Why Everybody Is After Niobium: A Commodity 'No One Knows About'
The ongoing slump in commodity prices has tested even the best in the business, but there is one commodity that is gaining a lot of interest.
It is called niobium, a chemical element with symbol Nb and atomic number 41. It is named after Greek goddess Niobe, the daughter of Tantalus. The metal is used to make stronger yet lighter steel, and is seven times more valuable than copper.
A Bloomberg report stated China Molybdenum Co. outbid at least 15 companies in April to buy the niobium and phosphate unit of Anglo American plc (ADR) (OTC: NGLOY) in Brazil. The purchase price was offered for $1.5 billion, or 50 percent more than analysts expected.
Other Recent Interest
"The buying frenzy that included Vale SA, Apollo Global Management LLC and X2 Resources showcased the growing appeal of a market that may be worth $4 billion for a soft, silvery metal many experts don't know much about," the report said.
"I didn't know what niobium was, and I had been in the minerals industry for 20 years before this opportunity came across my desk. I had to actually open up the periodic table just to double-check that it was an element. It definitely is a boutique space," Craig Burton, the chairman of Cradle Resources Ltd. told Bloomberg.
Australia-based Cradle Resources is seeking to develop the $200 million Panda Hill niobium project in Tanzania.
The report says Cia. Brasileira de Metalurgia & Mineracao in Brazil supplies more than 80 percent of the metal; global demand for niobium is between 90,000 and 100,000 metric tons per year.

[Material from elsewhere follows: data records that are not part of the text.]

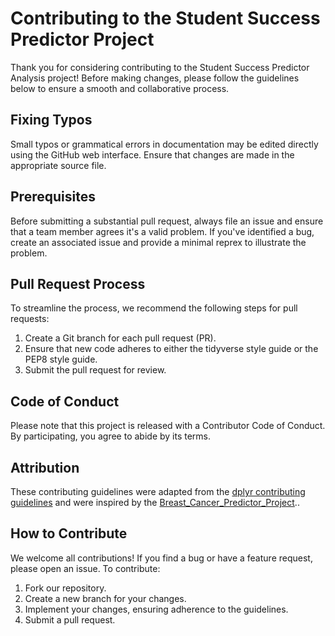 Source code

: # Contributing to the Student Success Predictor Project

Thank you for considering contributing to the Student Success Predictor Analysis project! Before making changes, please follow the guidelines below to ensure a smooth and collaborative process.

## Fixing Typos

Small typos or grammatical errors in documentation may be edited directly using the GitHub web interface. Ensure that changes are made in the appropriate source file.

## Prerequisites

Before submitting a substantial pull request, always file an issue and ensure that a team member agrees it's a valid problem. If you've identified a bug, create an associated issue and provide a minimal reprex to illustrate the problem.

## Pull Request Process

To streamline the process, we recommend the following steps for pull requests:

1. Create a Git branch for each pull request (PR).
2. Ensure that new code adheres to either the tidyverse style guide or the PEP8 style guide.
3. Submit the pull request for review.

## Code of Conduct

Please note that this project is released with a Contributor Code of Conduct. By participating, you agree to abide by its terms.

## Attribution

These contributing guidelines were adapted from the [dplyr contributing guidelines](https://github.com/tidyverse/dplyr) and were inspired by the [Breast_Cancer_Predictor_Project](https://github.com/ttimbers/breast_cancer_predictor)..

## How to Contribute

We welcome all contributions! If you find a bug or have a feature request, please open an issue. To contribute:

1. Fork our repository.
2. Create a new branch for your changes.
3. Implement your changes, ensuring adherence to the guidelines.
4. Submit a pull request.
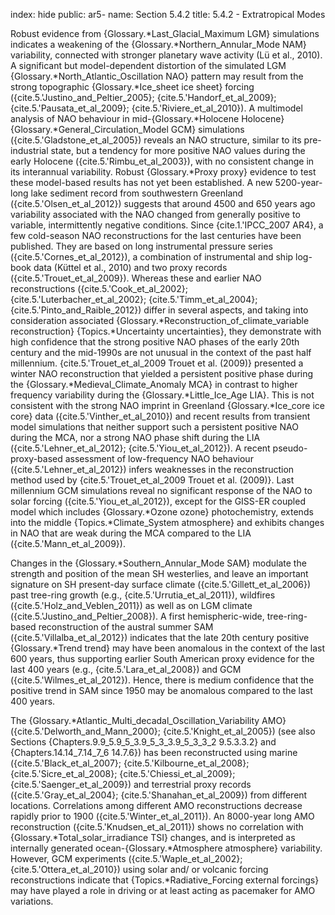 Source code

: index: hide
public: ar5-
name: Section 5.4.2
title: 5.4.2 - Extratropical Modes

Robust evidence from {Glossary.*Last_Glacial_Maximum LGM} simulations indicates a weakening of the {Glossary.*Northern_Annular_Mode NAM} variability, connected with stronger planetary wave activity (Lü et al., 2010). A significant but model-dependent distortion of the simulated LGM {Glossary.*North_Atlantic_Oscillation NAO} pattern may result from the strong topographic {Glossary.*Ice_sheet ice sheet} forcing ({cite.5.'Justino_and_Peltier_2005}; {cite.5.'Handorf_et_al_2009}; {cite.5.'Pausata_et_al_2009}; {cite.5.'Riviere_et_al_2010}). A multimodel analysis of NAO behaviour in mid-{Glossary.*Holocene Holocene} {Glossary.*General_Circulation_Model GCM} simulations ({cite.5.'Gladstone_et_al_2005}) reveals an NAO structure, similar to its pre-industrial state, but a tendency for more positive NAO values during the early Holocene ({cite.5.'Rimbu_et_al_2003}), with no consistent change in its interannual variability. Robust {Glossary.*Proxy proxy} evidence to test these model-based results has not yet been established. A new 5200-year-long lake sediment record from southwestern Greenland ({cite.5.'Olsen_et_al_2012}) suggests that around 4500 and 650 years ago variability associated with the NAO changed from generally positive to variable, intermittently negative conditions. Since {cite.1.'IPCC_2007 AR4}, a few cold-season NAO reconstructions for the last centuries have been published. They are based on long instrumental pressure series ({cite.5.'Cornes_et_al_2012}), a combination of instrumental and ship log-book data (Küttel et al., 2010) and two proxy records ({cite.5.'Trouet_et_al_2009}). Whereas these and earlier NAO reconstructions ({cite.5.'Cook_et_al_2002}; {cite.5.'Luterbacher_et_al_2002}; {cite.5.'Timm_et_al_2004}; {cite.5.'Pinto_and_Raible_2012}) differ in several aspects, and taking into consideration associated {Glossary.*Reconstruction_of_climate_variable reconstruction} {Topics.*Uncertainty uncertainties}, they demonstrate with high confidence that the strong positive NAO phases of the early 20th century and the mid-1990s are not unusual in the context of the past half millennium. {cite.5.'Trouet_et_al_2009 Trouet et al. (2009)} presented a winter NAO reconstruction that yielded a persistent positive phase during the {Glossary.*Medieval_Climate_Anomaly MCA} in contrast to higher frequency variability during the {Glossary.*Little_Ice_Age LIA}. This is not consistent with the strong NAO imprint in Greenland {Glossary.*Ice_core ice core} data ({cite.5.'Vinther_et_al_2010}) and recent results from transient model simulations that neither support such a persistent positive NAO during the MCA, nor a strong NAO phase shift during the LIA ({cite.5.'Lehner_et_al_2012}; {cite.5.'Yiou_et_al_2012}). A recent pseudo-proxy-based assessment of low-frequency NAO behaviour ({cite.5.'Lehner_et_al_2012}) infers weaknesses in the reconstruction method used by {cite.5.'Trouet_et_al_2009 Trouet et al. (2009)}. Last millennium GCM simulations reveal no significant response of the NAO to solar forcing ({cite.5.'Yiou_et_al_2012}), except for the GISS-ER coupled model which includes {Glossary.*Ozone ozone} photochemistry, extends into the middle {Topics.*Climate_System atmosphere} and exhibits changes in NAO that are weak during the MCA compared to the LIA ({cite.5.'Mann_et_al_2009}).

Changes in the {Glossary.*Southern_Annular_Mode SAM} modulate the strength and position of the mean SH westerlies, and leave an important signature on SH present-day surface climate ({cite.5.'Gillett_et_al_2006}) past tree-ring growth (e.g., {cite.5.'Urrutia_et_al_2011}), wildfires ({cite.5.'Holz_and_Veblen_2011}) as well as on LGM climate ({cite.5.'Justino_and_Peltier_2008}). A first hemispheric-wide, tree-ring-based reconstruction of the austral summer SAM ({cite.5.'Villalba_et_al_2012}) indicates that the late 20th century positive {Glossary.*Trend trend} may have been anomalous in the context of the last 600 years, thus supporting earlier South American proxy evidence for the last 400 years (e.g., {cite.5.'Lara_et_al_2008}) and GCM ({cite.5.'Wilmes_et_al_2012}). Hence, there is medium confidence that the positive trend in SAM since 1950 may be anomalous compared to the last 400 years.

The {Glossary.*Atlantic_Multi_decadal_Oscillation_Variability AMO} ({cite.5.'Delworth_and_Mann_2000}; {cite.5.'Knight_et_al_2005}) (see also Sections {Chapters.9.9_5.9_5_3.9_5_3_3.9_5_3_3_2 9.5.3.3.2} and {Chapters.14.14_7.14_7_6 14.7.6}) has been reconstructed using marine ({cite.5.'Black_et_al_2007}; {cite.5.'Kilbourne_et_al_2008}; {cite.5.'Sicre_et_al_2008}; {cite.5.'Chiessi_et_al_2009}; {cite.5.'Saenger_et_al_2009}) and terrestrial proxy records ({cite.5.'Gray_et_al_2004}; {cite.5.'Shanahan_et_al_2009}) from different locations. Correlations among different AMO reconstructions decrease rapidly prior to 1900 ({cite.5.'Winter_et_al_2011}). An 8000-year long AMO reconstruction ({cite.5.'Knudsen_et_al_2011}) shows no correlation with {Glossary.*Total_solar_irradiance TSI} changes, and is interpreted as internally generated ocean-{Glossary.*Atmosphere atmosphere} variability. However, GCM experiments ({cite.5.'Waple_et_al_2002}; {cite.5.'Ottera_et_al_2010}) using solar and/ or volcanic forcing reconstructions indicate that {Topics.*Radiative_Forcing external forcings} may have played a role in driving or at least acting as pacemaker for AMO variations.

Metal Bulletin Ltd., a company that publishes prices for metals even as obscure as bismuth and germanium, has said "there's not enough liquidity to report one for niobium," reported Bloomberg.
"Niobium is a very unique business," the report said, quoting Kalidas Madhavpeddi of CMOC International unit of Luoyang, China-based China Molybdenum. "We typically want to buy from people who regret selling it. We've been very carefully assembling a war chest in anticipation of a downturn in the industry."
In 2014, Magris Resources Inc. — founded by Aaron Regent, former Barrick Gold Corporation (USA) (NYSE: ABX) CEO — agreed to pay $530 million for the Niobec mine in Canada.
Back To Anglo
Bloomberg, citing a research report from Argonaut, noted, "Unsuccessful bidders in Anglo's sale may turn their interest to Cradle's Panda Hill project in Tanzania," which pending financing, is expected to start producing niobium in mid-2018.
These sales "have brought a lot of participants in," Cradle's Burton told Bloomberg. "There was only one winner. That leaves lots of parties that might be interested in talking to us because we do need to raise some capital to bring this project on."